Data provided
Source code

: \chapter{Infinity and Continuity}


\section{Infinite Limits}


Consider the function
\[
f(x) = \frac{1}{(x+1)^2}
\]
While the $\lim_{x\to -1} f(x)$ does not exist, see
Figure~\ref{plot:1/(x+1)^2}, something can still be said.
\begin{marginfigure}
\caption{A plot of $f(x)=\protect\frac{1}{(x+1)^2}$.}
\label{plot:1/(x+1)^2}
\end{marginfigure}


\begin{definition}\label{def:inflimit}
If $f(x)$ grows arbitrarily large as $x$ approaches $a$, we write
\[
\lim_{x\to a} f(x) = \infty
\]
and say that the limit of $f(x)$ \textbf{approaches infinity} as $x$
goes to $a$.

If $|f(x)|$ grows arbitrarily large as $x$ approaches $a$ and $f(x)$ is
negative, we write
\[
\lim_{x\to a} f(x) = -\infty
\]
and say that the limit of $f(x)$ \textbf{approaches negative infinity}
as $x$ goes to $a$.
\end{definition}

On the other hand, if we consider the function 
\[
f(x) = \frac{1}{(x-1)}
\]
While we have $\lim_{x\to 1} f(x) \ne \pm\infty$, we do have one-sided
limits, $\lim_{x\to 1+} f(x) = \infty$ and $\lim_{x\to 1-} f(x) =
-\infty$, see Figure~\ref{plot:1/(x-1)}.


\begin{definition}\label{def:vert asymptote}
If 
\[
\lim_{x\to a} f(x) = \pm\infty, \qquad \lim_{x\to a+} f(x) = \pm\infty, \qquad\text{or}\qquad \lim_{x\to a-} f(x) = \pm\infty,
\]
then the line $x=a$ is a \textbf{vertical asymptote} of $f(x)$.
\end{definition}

---

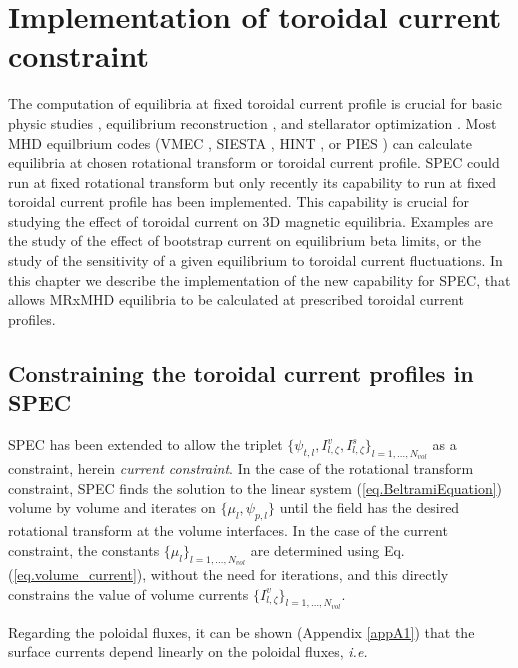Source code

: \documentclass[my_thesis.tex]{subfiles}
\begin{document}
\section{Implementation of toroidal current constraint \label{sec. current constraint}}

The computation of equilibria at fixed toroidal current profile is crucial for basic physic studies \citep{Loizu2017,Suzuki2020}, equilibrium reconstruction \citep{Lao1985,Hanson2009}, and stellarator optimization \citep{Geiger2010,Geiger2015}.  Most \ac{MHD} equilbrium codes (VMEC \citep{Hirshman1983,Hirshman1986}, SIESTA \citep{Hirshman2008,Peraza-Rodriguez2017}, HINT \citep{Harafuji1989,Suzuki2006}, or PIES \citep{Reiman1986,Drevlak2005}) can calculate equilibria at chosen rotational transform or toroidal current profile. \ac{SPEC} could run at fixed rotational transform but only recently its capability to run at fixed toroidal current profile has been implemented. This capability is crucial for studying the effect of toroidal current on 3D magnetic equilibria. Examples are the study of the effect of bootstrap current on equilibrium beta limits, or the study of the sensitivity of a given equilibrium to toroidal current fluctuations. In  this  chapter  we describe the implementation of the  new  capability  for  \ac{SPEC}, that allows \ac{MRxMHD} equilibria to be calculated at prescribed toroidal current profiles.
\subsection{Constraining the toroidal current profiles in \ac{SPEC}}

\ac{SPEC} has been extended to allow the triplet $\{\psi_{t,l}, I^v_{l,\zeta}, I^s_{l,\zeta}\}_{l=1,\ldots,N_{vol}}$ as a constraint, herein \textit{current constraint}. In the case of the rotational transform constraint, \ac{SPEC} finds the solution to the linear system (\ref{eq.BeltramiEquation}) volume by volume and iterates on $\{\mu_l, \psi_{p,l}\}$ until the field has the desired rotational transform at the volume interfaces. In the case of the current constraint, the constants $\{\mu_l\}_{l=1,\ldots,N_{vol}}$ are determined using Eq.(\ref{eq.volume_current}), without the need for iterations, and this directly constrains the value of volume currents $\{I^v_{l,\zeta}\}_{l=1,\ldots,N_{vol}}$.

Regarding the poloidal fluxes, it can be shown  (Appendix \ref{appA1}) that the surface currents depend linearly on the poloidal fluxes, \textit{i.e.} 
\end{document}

Your task
Report how many lines of the records hold the word "currents", and supply no other text.

Answer space
2